Von wegen Jobwunder!
Neue Stellen entstanden im vorigen Jahr vor allem in der Leiharbeitsbranche
Unsichere Beschäftigung hat Konjunktur: Wie das Statistische Bundesamt am Dienstag mitteilte, waren 75 Prozent aller im letzten Jahr neu entstandenen Jobs atypisch. Unter die Rubrik atypisch fallen Teilzeitjobs genauso wie Zeitarbeit und befristete Beschäftigungen. Atypische Arbeit geht häufig mit prekärer Beschäftigung einher. Solche Jobs sind oftmals nicht geeignet, auf Dauer den Lebensunterhalt zu gewährleisten.
Vor allem die Zeitarbeitsbranche erlebte im letzten Jahr einen Boom: 182 000 der insgesamt 322 000 neuen Stellen fanden sich im Leiharbeitsgewerbe. Damit erreichte die Zahl der Zeitarbeiter im vergangenen Jahr mit 742 000 einen neuen Höchststand.
Zwar verweist das Statistische Bundesamt darauf, dass die atypische Beschäftigung im Krisenjahr 2009 zurückgegangen sei. Trotzdem entstanden 2010 mehr atypische Jobs als 2009 verloren gingen. Das Bundesamt verzeichnet hier einen Überschuss von 53 000 Stellen.
Was das Amt am Dienstag verschwieg: Zeitarbeiter werden oftmals schlechter bezahlt als ihre festangestellten Kollegen. Zudem sind sie im Bedarfsfall schneller kündbar und häufig nicht länger als drei Monate in einem Betrieb beschäftigt. Sie sind die Nomaden der neoliberalen Arbeitswelt. Neben der Zeitarbeit boomte 2010 auch die befristete Beschäftigung. Hier registrierte die Statistik-Behörde eine Zunahme um 121 000 Stellen.
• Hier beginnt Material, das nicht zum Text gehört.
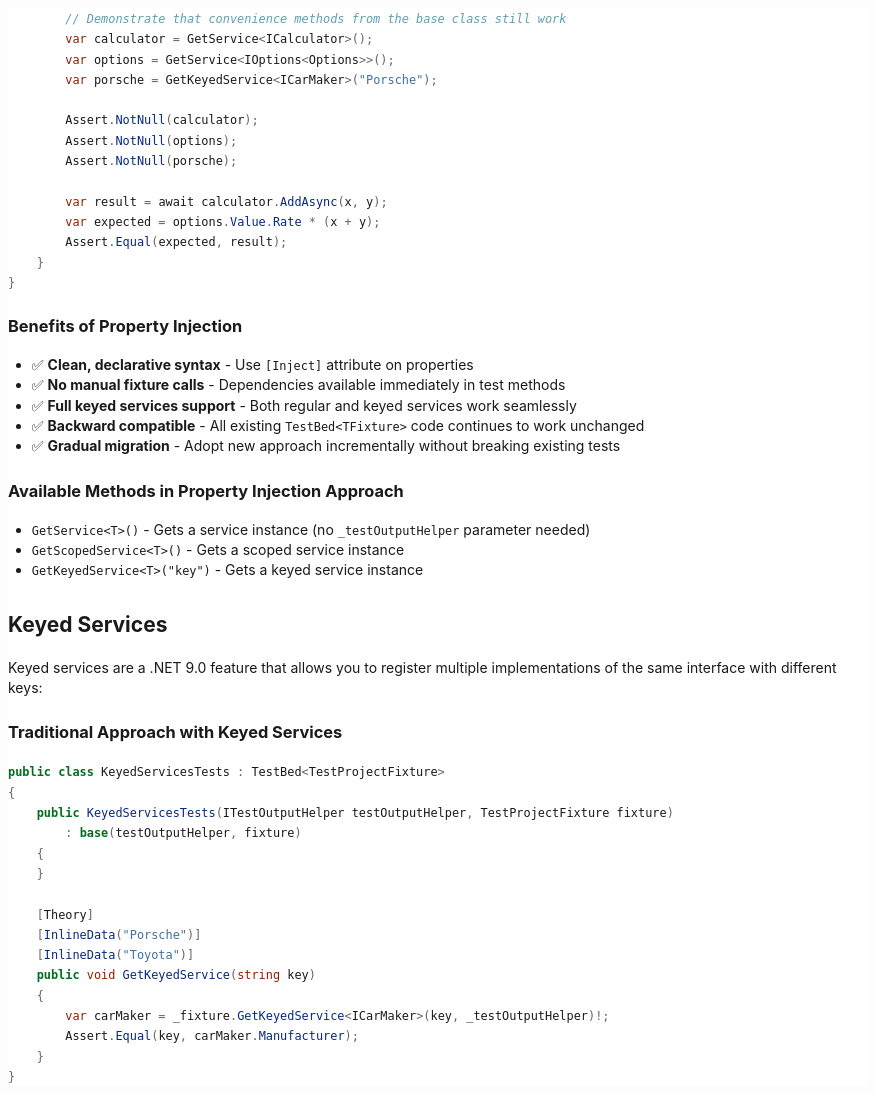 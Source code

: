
 ```csharp
        // Demonstrate that convenience methods from the base class still work
        var calculator = GetService<ICalculator>();
        var options = GetService<IOptions<Options>>();
        var porsche = GetKeyedService<ICarMaker>("Porsche");

        Assert.NotNull(calculator);
        Assert.NotNull(options);
        Assert.NotNull(porsche);

        var result = await calculator.AddAsync(x, y);
        var expected = options.Value.Rate * (x + y);
        Assert.Equal(expected, result);
    }
}
```

### Benefits of Property Injection

- ✅ **Clean, declarative syntax** - Use `[Inject]` attribute on properties
- ✅ **No manual fixture calls** - Dependencies available immediately in test methods  
- ✅ **Full keyed services support** - Both regular and keyed services work seamlessly
- ✅ **Backward compatible** - All existing `TestBed<TFixture>` code continues to work unchanged
- ✅ **Gradual migration** - Adopt new approach incrementally without breaking existing tests

### Available Methods in Property Injection Approach

- `GetService<T>()` - Gets a service instance (no `_testOutputHelper` parameter needed)
- `GetScopedService<T>()` - Gets a scoped service instance
- `GetKeyedService<T>("key")` - Gets a keyed service instance

## Keyed Services

Keyed services are a .NET 9.0 feature that allows you to register multiple implementations of the same interface with different keys:

### Traditional Approach with Keyed Services

```csharp
public class KeyedServicesTests : TestBed<TestProjectFixture>
{
    public KeyedServicesTests(ITestOutputHelper testOutputHelper, TestProjectFixture fixture) 
        : base(testOutputHelper, fixture)
    {
    }

    [Theory]
    [InlineData("Porsche")]
    [InlineData("Toyota")]
    public void GetKeyedService(string key)
    {
        var carMaker = _fixture.GetKeyedService<ICarMaker>(key, _testOutputHelper)!;
        Assert.Equal(key, carMaker.Manufacturer);
    }
}
```
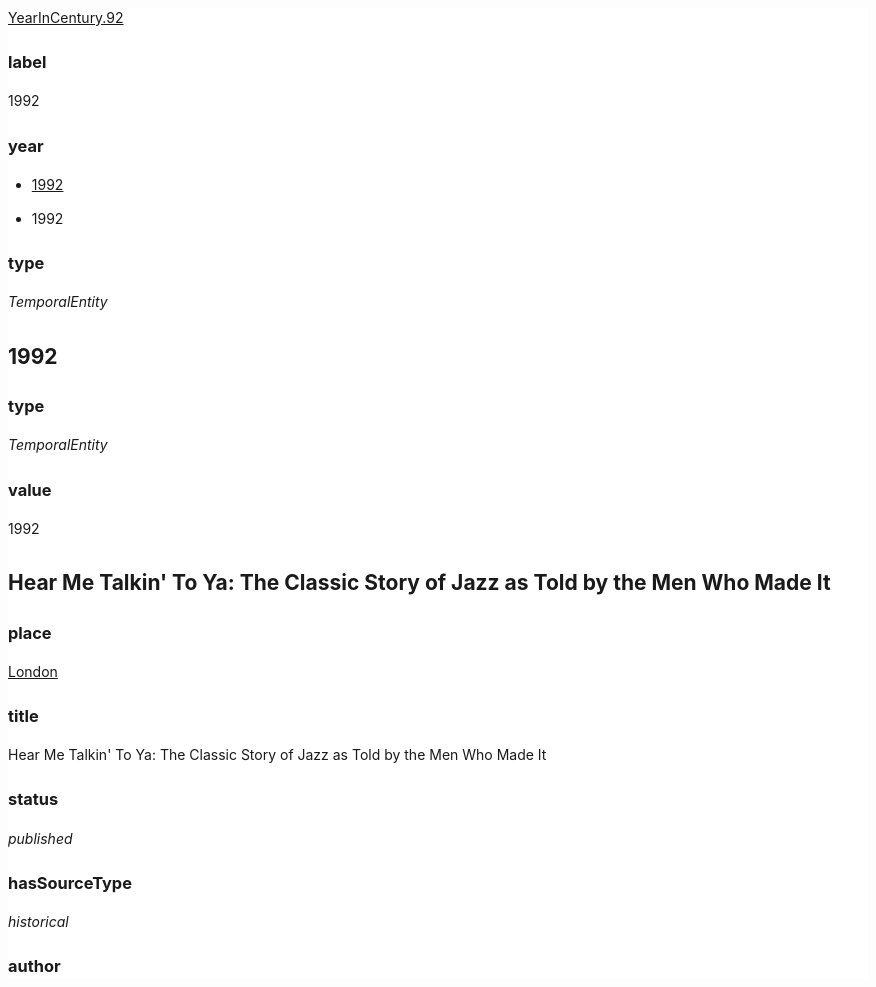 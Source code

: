 
[YearInCentury.92](#YearInCentury.92)

### label


1992

### year

 - [1992](#1992)

 - 1992

### type


*TemporalEntity*

## 1992

### type


*TemporalEntity*

### value


1992

## Hear Me Talkin' To Ya: The Classic Story of Jazz as Told by the Men Who Made It

### place


[London](#London)

### title


Hear Me Talkin' To Ya: The Classic Story of Jazz as Told by the Men Who Made It

### status


*published*

### hasSourceType


*historical*

### author
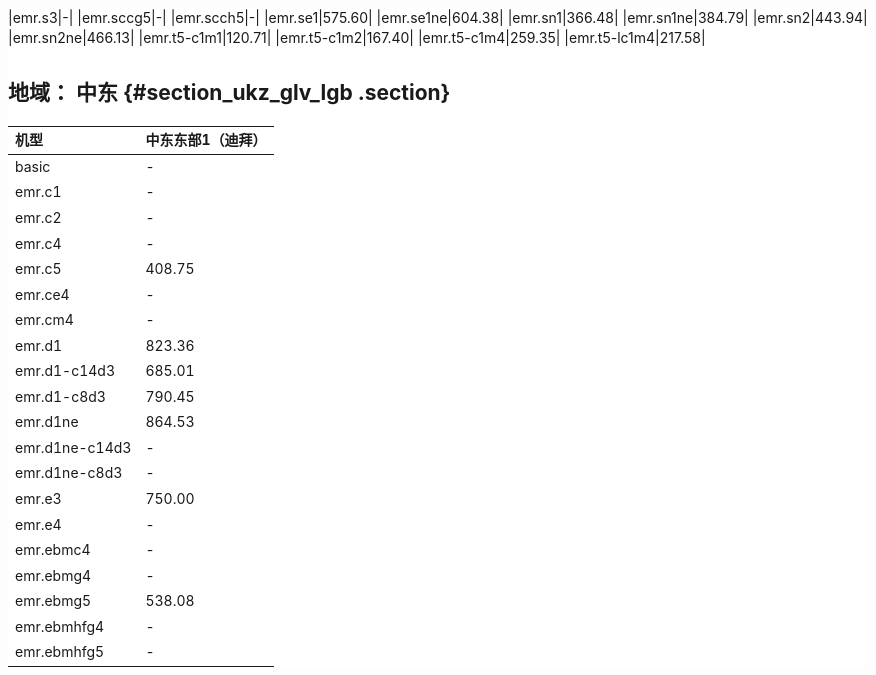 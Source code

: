 |emr.s3|-|
|emr.sccg5|-|
|emr.scch5|-|
|emr.se1|575.60|
|emr.se1ne|604.38|
|emr.sn1|366.48|
|emr.sn1ne|384.79|
|emr.sn2|443.94|
|emr.sn2ne|466.13|
|emr.t5-c1m1|120.71|
|emr.t5-c1m2|167.40|
|emr.t5-c1m4|259.35|
|emr.t5-lc1m4|217.58|

## 地域： 中东 {#section_ukz_glv_lgb .section}

|机型|中东东部1（迪拜）|
|:-|:--------|
|basic|-|
|emr.c1|-|
|emr.c2|-|
|emr.c4|-|
|emr.c5|408.75|
|emr.ce4|-|
|emr.cm4|-|
|emr.d1|823.36|
|emr.d1-c14d3|685.01|
|emr.d1-c8d3|790.45|
|emr.d1ne|864.53|
|emr.d1ne-c14d3|-|
|emr.d1ne-c8d3|-|
|emr.e3|750.00|
|emr.e4|-|
|emr.ebmc4|-|
|emr.ebmg4|-|
|emr.ebmg5|538.08|
|emr.ebmhfg4|-|
|emr.ebmhfg5|-|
Vor allem Berufseinsteiger erhalten heutzutage oftmals nur noch befristete Arbeitsverträge. Familienplanung wird da zum Glücksspiel.
Wo die Zahl der Normalarbeitsverhältnisse zurückgeht, da sinken auch die Löhne. Wie eine am Dienstag veröffentlichte Analyse des Deutschen Instituts für Wirtschaftsforschung (DIW) ergab, sind die Nettoeinkommen der Arbeitnehmer in den vergangenen zehn Jahren real gesunken. Vor allem die unteren und mittleren Einkommensgruppen mussten teils massive Verluste hinnehmen. Unter Berücksichtigung der Inflation lag das Minus real bei durchschnittlich 2,5 Prozent. Wobei die untersten Gruppen gar einen Rückgang von zehn bis 22 Prozent verkraften mussten.
DIW-Forscher Markus Grabka benannte gestern auch die Ursachen: Schuld sei die durch die Hartz-Reformen begünstigte Zunahme von Leiharbeit und Minijobs, so Grabka. »Die Politik hat die Reformschraube überdreht«, betonte der Forscher gegenüber der »Frankfurter Rundschau«. »Wenn von 40 Millionen Erwerbstätigen sieben Millionen Minijobber sind, dann ist etwas aus dem Ruder gelaufen.«
Joachim Möller, der Direktor des IAB-Forschungsinstituts der Bundesagentur für Arbeit, forderte am Dienstag in der »Berliner Zeitung« die Einführung eines Mindestlohns. Im Niedriglohnsektor gebe es inzwischen Auswüchse, »die man beschäftigungspolitisch nicht rechtfertigen kann«, warnte Möller.